Equal rights for all?
Every year, millions of people enjoy going to movie theaters to watch films. People of all ages, races, religions and socioeconomic backgrounds attend movies in theaters for a plethora of reasons.
Whether it’s for pure entertainment, for educational purposes or simply to escape the reality of the daily grind for a few hours, everyone should have the privilege of enjoying movies on the big screen. Most people don’t think twice about this freedom; however, the physically handicapped members of the Roaring Fork Valley are being prevented from enjoying the movie-theater experience.
Over the past six months, the Bowtie Cinema Movie Complex in the town of El Jebel has made the decision to tighten its fire-code regulations, which greatly restrict disabled people from being able to enjoy the movies. These newly enforced regulations restrict wheelchair users from sitting in a reasonable location. We are exiled to the least desirable seating locations in any given theater, the first row and the back row.
Bowtie Cinemas and its affiliates demand that wheelchair users, such as myself, sit only in the areas that they have designated appropriate. Movieland insists on taking the easy way out by enforcing this restriction rather than altering the seating arrangement in its theaters to accommodate disabled community members.
After being confronted regarding the inequality its theater purposely perpetuates, Bowtie Cinemas continues to argue that it meets the minimum requirements of the Americans with Disabilities Act code. But is the bare minimum really enough?

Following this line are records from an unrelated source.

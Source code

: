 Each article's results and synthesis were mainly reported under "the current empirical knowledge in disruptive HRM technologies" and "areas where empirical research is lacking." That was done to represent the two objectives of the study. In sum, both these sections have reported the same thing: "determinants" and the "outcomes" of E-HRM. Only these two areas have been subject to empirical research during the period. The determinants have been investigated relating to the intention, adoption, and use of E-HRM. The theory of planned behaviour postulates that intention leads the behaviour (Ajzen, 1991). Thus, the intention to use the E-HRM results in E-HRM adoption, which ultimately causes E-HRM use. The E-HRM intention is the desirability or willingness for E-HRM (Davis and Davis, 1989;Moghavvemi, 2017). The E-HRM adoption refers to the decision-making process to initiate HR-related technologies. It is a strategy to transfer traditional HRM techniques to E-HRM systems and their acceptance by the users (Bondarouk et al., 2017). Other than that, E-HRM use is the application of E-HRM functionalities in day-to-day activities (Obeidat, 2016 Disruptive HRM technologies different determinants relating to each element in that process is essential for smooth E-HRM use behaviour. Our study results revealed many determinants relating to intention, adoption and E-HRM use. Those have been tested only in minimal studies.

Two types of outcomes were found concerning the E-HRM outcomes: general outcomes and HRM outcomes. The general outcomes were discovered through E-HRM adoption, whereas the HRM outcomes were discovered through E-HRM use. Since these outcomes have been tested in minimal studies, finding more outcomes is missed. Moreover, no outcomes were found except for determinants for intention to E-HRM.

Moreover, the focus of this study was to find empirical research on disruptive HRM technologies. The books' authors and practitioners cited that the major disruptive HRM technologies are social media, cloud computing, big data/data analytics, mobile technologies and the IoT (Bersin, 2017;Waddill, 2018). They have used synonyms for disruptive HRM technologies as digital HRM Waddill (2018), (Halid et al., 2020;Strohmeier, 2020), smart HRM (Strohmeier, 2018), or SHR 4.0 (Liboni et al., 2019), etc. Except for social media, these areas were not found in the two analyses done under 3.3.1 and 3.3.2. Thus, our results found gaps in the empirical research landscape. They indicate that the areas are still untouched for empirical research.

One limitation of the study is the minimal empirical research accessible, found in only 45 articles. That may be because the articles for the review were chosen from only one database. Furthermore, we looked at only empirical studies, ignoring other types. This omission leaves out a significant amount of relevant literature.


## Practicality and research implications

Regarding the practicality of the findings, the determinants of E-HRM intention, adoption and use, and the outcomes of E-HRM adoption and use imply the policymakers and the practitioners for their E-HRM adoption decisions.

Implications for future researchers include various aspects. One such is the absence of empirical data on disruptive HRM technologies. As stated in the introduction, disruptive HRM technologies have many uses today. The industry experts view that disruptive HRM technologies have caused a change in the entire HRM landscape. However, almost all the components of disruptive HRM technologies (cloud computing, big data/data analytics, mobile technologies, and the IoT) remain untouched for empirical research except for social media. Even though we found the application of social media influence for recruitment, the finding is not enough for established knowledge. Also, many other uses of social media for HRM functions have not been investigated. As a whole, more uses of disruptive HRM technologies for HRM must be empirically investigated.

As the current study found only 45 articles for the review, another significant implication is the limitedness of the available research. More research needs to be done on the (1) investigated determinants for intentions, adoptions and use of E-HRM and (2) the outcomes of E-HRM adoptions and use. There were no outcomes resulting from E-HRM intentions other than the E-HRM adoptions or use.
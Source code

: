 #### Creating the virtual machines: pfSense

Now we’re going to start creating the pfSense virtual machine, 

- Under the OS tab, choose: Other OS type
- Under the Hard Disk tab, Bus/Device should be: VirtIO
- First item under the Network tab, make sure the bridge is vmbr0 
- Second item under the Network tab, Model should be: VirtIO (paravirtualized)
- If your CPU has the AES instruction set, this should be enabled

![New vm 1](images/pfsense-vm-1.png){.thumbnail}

I have been a member of this community for 26 years, and as a regular patron of any establishment, I expect more than the bare minimum. Not only does Bowtie Cinemas adamantly refuse to accommodate the handicapped, but it has plans to build a new theater in five to six years that leaves even less room for disabled moviegoers.
According to Bowtie Cinemas, the aisles will be an entire foot smaller, and disabled people will only be allowed to sit in the very front of the theaters. In a valley that is so diverse and community oriented, there is still disability discrimination. The management of Movieland refuses to acknowledge that it is a part of the problem, a perpetuator of discrimination and entirely complicit in its poor treatment of disabled persons.
Shouldn’t we hold our valley’s businesses to higher standards? Shouldn’t every member of our community be allowed to enjoy the movie theater? I think so because I believe in equal rights for all.